Youtube Extension - Now Online!

UPDATE: (September 2021) Now LLY is not beta anymore, and was merged with LLN. The new name of the extension is Language Reactor (published by Dioco)

This thread is about LLY (Language Learning with Yotube), a sister extension to LLN.

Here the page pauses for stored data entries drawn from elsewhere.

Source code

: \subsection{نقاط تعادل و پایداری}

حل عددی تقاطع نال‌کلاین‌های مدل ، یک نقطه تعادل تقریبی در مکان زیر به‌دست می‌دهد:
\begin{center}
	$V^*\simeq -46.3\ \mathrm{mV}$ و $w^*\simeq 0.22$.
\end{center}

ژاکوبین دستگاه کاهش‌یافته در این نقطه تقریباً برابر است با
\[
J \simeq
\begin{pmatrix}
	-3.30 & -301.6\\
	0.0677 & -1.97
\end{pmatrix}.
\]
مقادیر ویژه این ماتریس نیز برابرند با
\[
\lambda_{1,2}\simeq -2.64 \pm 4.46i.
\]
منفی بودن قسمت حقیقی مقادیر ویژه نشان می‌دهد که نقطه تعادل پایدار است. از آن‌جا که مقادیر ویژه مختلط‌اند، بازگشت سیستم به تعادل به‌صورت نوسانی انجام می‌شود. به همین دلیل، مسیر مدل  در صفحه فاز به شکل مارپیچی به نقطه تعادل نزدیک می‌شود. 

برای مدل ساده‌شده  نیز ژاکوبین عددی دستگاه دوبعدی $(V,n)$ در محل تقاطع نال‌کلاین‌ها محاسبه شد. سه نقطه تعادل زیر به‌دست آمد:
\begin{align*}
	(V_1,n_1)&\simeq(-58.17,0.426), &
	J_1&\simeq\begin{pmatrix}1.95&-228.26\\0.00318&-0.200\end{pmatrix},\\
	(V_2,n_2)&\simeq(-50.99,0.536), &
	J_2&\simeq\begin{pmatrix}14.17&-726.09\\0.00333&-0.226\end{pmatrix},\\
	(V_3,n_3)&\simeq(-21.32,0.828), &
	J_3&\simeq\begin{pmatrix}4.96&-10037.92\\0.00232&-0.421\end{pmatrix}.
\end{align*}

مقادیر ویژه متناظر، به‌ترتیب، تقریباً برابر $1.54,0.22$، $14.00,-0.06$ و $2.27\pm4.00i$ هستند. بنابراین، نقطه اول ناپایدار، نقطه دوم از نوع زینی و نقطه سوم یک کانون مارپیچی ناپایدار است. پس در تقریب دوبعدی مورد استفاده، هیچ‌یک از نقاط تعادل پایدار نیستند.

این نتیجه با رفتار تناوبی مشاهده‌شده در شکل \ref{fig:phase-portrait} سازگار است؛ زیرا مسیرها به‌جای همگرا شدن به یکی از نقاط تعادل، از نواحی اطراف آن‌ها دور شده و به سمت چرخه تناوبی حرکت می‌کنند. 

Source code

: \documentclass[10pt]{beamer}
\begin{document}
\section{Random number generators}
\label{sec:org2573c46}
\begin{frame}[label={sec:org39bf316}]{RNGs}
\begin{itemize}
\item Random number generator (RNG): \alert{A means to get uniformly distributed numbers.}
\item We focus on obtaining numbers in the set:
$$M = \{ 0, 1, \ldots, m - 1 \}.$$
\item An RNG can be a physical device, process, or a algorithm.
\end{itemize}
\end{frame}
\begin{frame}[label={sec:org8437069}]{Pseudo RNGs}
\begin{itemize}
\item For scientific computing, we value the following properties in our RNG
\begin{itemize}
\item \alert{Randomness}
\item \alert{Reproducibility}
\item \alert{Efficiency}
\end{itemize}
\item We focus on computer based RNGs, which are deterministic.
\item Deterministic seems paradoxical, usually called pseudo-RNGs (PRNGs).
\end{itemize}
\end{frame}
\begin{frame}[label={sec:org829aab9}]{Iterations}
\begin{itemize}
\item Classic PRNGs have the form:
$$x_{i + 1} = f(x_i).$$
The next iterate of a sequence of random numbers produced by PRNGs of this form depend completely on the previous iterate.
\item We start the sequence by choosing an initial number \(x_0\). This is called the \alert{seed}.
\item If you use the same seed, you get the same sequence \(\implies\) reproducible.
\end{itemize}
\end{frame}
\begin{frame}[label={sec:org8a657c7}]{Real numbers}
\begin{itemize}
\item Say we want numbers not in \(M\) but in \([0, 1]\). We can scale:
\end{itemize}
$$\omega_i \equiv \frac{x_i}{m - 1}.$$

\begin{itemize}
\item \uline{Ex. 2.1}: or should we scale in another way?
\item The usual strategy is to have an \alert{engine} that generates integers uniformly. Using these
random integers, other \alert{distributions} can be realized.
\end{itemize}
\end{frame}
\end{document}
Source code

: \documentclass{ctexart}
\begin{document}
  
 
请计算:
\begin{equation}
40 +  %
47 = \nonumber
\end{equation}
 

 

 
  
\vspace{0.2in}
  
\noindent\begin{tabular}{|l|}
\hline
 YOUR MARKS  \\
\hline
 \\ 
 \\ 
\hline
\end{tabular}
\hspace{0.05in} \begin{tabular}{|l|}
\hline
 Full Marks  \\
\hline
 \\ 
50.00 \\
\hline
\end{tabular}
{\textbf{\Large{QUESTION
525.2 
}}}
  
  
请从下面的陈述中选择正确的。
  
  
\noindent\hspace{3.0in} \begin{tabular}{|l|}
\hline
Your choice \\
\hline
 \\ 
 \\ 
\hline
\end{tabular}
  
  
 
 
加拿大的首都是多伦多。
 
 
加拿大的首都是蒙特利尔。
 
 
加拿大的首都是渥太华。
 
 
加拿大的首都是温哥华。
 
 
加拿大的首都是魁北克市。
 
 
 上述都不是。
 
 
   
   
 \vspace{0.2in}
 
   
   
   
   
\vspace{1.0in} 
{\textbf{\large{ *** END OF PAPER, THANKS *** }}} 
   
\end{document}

It’s a beta (test) version, so you are all guinea pigs (test users).
image
(that’s you)

Youtube has videos on any topic, in practically any language.
Russian + owls? Ok: Снег дали! Сова в бешенстве от того, что ей не дают под ним сидеть - YouTube
German + diy? Ok: Magnet bauen | sowas wie ne Anleitung | Kliemannsland - YouTube
Cartoons in Hungarian? Ok: Megrázó halálok a rajzfilmekben | A gyerekkor vége - YouTube
French travel documentaries? Ok: SEB EN PAPOUASIE (documentaire) - YouTube

The thing is, Youtube tries to hide foreign content from you. Here’s what you do. We made these extra buttons near the search bar on Youtube. The one one the left makes the search only show results with ‘proper’ captions (not auto-captions or no captions), and the one on the right translates the search text to the language you select.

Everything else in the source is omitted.